I recently spoke by phone with Chua, a professor at Yale Law School who studies ethnic conflict. During the course of our conversation, which has been edited and condensed for clarity, we discussed her experiences with political correctness at Yale, whether she “tiptoes” around the sensitivities of Trump voters, and just how steep the cost of identity politics really is.
Isaac Chotiner: When did you realize your background in studying ethnic conflict could be used to examine American culture and politics?
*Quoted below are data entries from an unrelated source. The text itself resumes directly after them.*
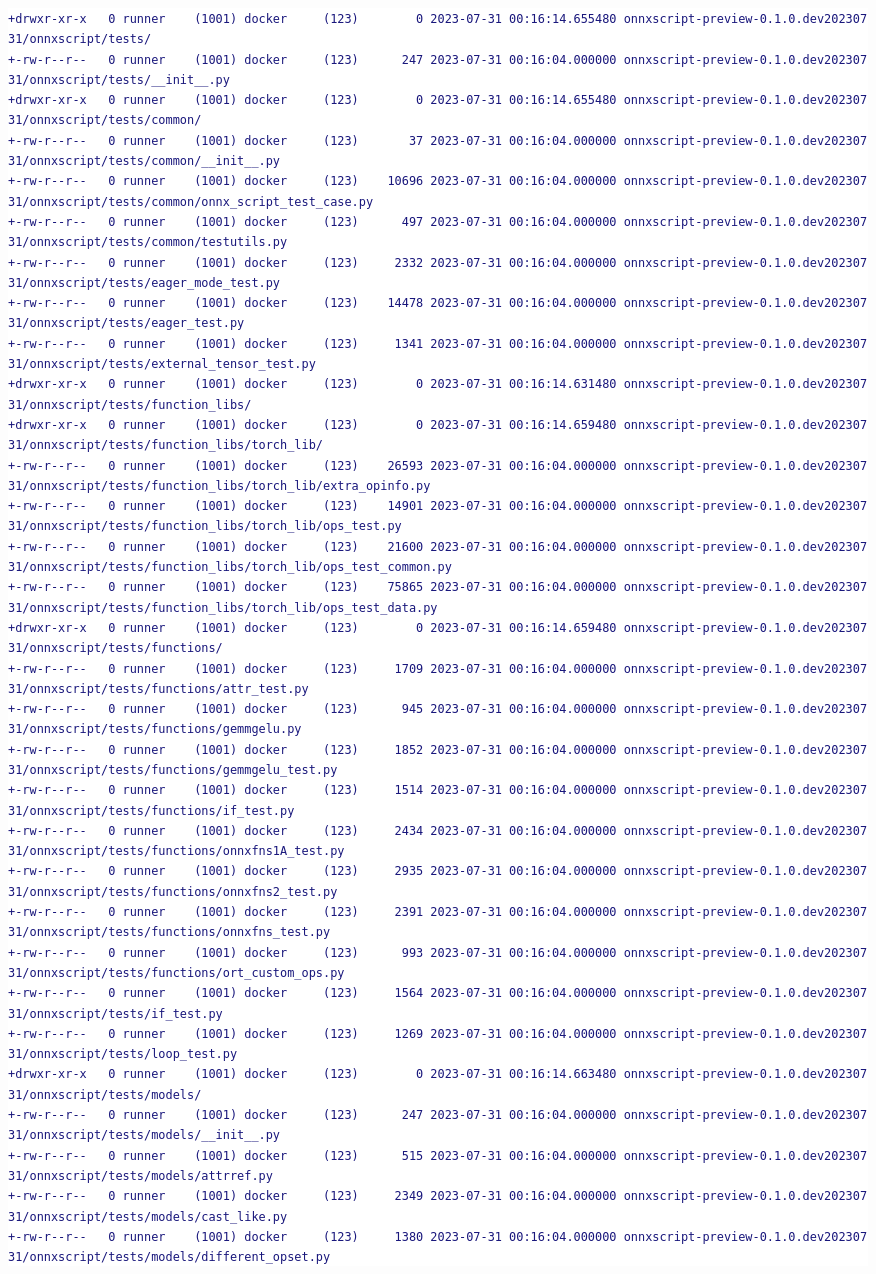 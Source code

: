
 ```diff
+drwxr-xr-x   0 runner    (1001) docker     (123)        0 2023-07-31 00:16:14.655480 onnxscript-preview-0.1.0.dev20230731/onnxscript/tests/
+-rw-r--r--   0 runner    (1001) docker     (123)      247 2023-07-31 00:16:04.000000 onnxscript-preview-0.1.0.dev20230731/onnxscript/tests/__init__.py
+drwxr-xr-x   0 runner    (1001) docker     (123)        0 2023-07-31 00:16:14.655480 onnxscript-preview-0.1.0.dev20230731/onnxscript/tests/common/
+-rw-r--r--   0 runner    (1001) docker     (123)       37 2023-07-31 00:16:04.000000 onnxscript-preview-0.1.0.dev20230731/onnxscript/tests/common/__init__.py
+-rw-r--r--   0 runner    (1001) docker     (123)    10696 2023-07-31 00:16:04.000000 onnxscript-preview-0.1.0.dev20230731/onnxscript/tests/common/onnx_script_test_case.py
+-rw-r--r--   0 runner    (1001) docker     (123)      497 2023-07-31 00:16:04.000000 onnxscript-preview-0.1.0.dev20230731/onnxscript/tests/common/testutils.py
+-rw-r--r--   0 runner    (1001) docker     (123)     2332 2023-07-31 00:16:04.000000 onnxscript-preview-0.1.0.dev20230731/onnxscript/tests/eager_mode_test.py
+-rw-r--r--   0 runner    (1001) docker     (123)    14478 2023-07-31 00:16:04.000000 onnxscript-preview-0.1.0.dev20230731/onnxscript/tests/eager_test.py
+-rw-r--r--   0 runner    (1001) docker     (123)     1341 2023-07-31 00:16:04.000000 onnxscript-preview-0.1.0.dev20230731/onnxscript/tests/external_tensor_test.py
+drwxr-xr-x   0 runner    (1001) docker     (123)        0 2023-07-31 00:16:14.631480 onnxscript-preview-0.1.0.dev20230731/onnxscript/tests/function_libs/
+drwxr-xr-x   0 runner    (1001) docker     (123)        0 2023-07-31 00:16:14.659480 onnxscript-preview-0.1.0.dev20230731/onnxscript/tests/function_libs/torch_lib/
+-rw-r--r--   0 runner    (1001) docker     (123)    26593 2023-07-31 00:16:04.000000 onnxscript-preview-0.1.0.dev20230731/onnxscript/tests/function_libs/torch_lib/extra_opinfo.py
+-rw-r--r--   0 runner    (1001) docker     (123)    14901 2023-07-31 00:16:04.000000 onnxscript-preview-0.1.0.dev20230731/onnxscript/tests/function_libs/torch_lib/ops_test.py
+-rw-r--r--   0 runner    (1001) docker     (123)    21600 2023-07-31 00:16:04.000000 onnxscript-preview-0.1.0.dev20230731/onnxscript/tests/function_libs/torch_lib/ops_test_common.py
+-rw-r--r--   0 runner    (1001) docker     (123)    75865 2023-07-31 00:16:04.000000 onnxscript-preview-0.1.0.dev20230731/onnxscript/tests/function_libs/torch_lib/ops_test_data.py
+drwxr-xr-x   0 runner    (1001) docker     (123)        0 2023-07-31 00:16:14.659480 onnxscript-preview-0.1.0.dev20230731/onnxscript/tests/functions/
+-rw-r--r--   0 runner    (1001) docker     (123)     1709 2023-07-31 00:16:04.000000 onnxscript-preview-0.1.0.dev20230731/onnxscript/tests/functions/attr_test.py
+-rw-r--r--   0 runner    (1001) docker     (123)      945 2023-07-31 00:16:04.000000 onnxscript-preview-0.1.0.dev20230731/onnxscript/tests/functions/gemmgelu.py
+-rw-r--r--   0 runner    (1001) docker     (123)     1852 2023-07-31 00:16:04.000000 onnxscript-preview-0.1.0.dev20230731/onnxscript/tests/functions/gemmgelu_test.py
+-rw-r--r--   0 runner    (1001) docker     (123)     1514 2023-07-31 00:16:04.000000 onnxscript-preview-0.1.0.dev20230731/onnxscript/tests/functions/if_test.py
+-rw-r--r--   0 runner    (1001) docker     (123)     2434 2023-07-31 00:16:04.000000 onnxscript-preview-0.1.0.dev20230731/onnxscript/tests/functions/onnxfns1A_test.py
+-rw-r--r--   0 runner    (1001) docker     (123)     2935 2023-07-31 00:16:04.000000 onnxscript-preview-0.1.0.dev20230731/onnxscript/tests/functions/onnxfns2_test.py
+-rw-r--r--   0 runner    (1001) docker     (123)     2391 2023-07-31 00:16:04.000000 onnxscript-preview-0.1.0.dev20230731/onnxscript/tests/functions/onnxfns_test.py
+-rw-r--r--   0 runner    (1001) docker     (123)      993 2023-07-31 00:16:04.000000 onnxscript-preview-0.1.0.dev20230731/onnxscript/tests/functions/ort_custom_ops.py
+-rw-r--r--   0 runner    (1001) docker     (123)     1564 2023-07-31 00:16:04.000000 onnxscript-preview-0.1.0.dev20230731/onnxscript/tests/if_test.py
+-rw-r--r--   0 runner    (1001) docker     (123)     1269 2023-07-31 00:16:04.000000 onnxscript-preview-0.1.0.dev20230731/onnxscript/tests/loop_test.py
+drwxr-xr-x   0 runner    (1001) docker     (123)        0 2023-07-31 00:16:14.663480 onnxscript-preview-0.1.0.dev20230731/onnxscript/tests/models/
+-rw-r--r--   0 runner    (1001) docker     (123)      247 2023-07-31 00:16:04.000000 onnxscript-preview-0.1.0.dev20230731/onnxscript/tests/models/__init__.py
+-rw-r--r--   0 runner    (1001) docker     (123)      515 2023-07-31 00:16:04.000000 onnxscript-preview-0.1.0.dev20230731/onnxscript/tests/models/attrref.py
+-rw-r--r--   0 runner    (1001) docker     (123)     2349 2023-07-31 00:16:04.000000 onnxscript-preview-0.1.0.dev20230731/onnxscript/tests/models/cast_like.py
+-rw-r--r--   0 runner    (1001) docker     (123)     1380 2023-07-31 00:16:04.000000 onnxscript-preview-0.1.0.dev20230731/onnxscript/tests/models/different_opset.py
```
Amy Chua: Actually, very late in the game. This book started off very differently. It’s actually funny. I had written two books on nationalism and ethnic conflict before the Tiger Mom thing came out, but there were all these nasty tweets about “Why does the Tiger Mother think she can be talking about nationalism?” I thought, this is it. People don’t even know that I’m a professor, that I have these areas of expertise in foreign policy. So, I decided about three years ago that I wasn’t going to write a popular book. I was just going to go back and explore some of these issues about our greatest foreign policy disasters abroad.
“Identity politics has always been there, it was just that we’ve always had a dominant identity that superimposed itself on the whole country.”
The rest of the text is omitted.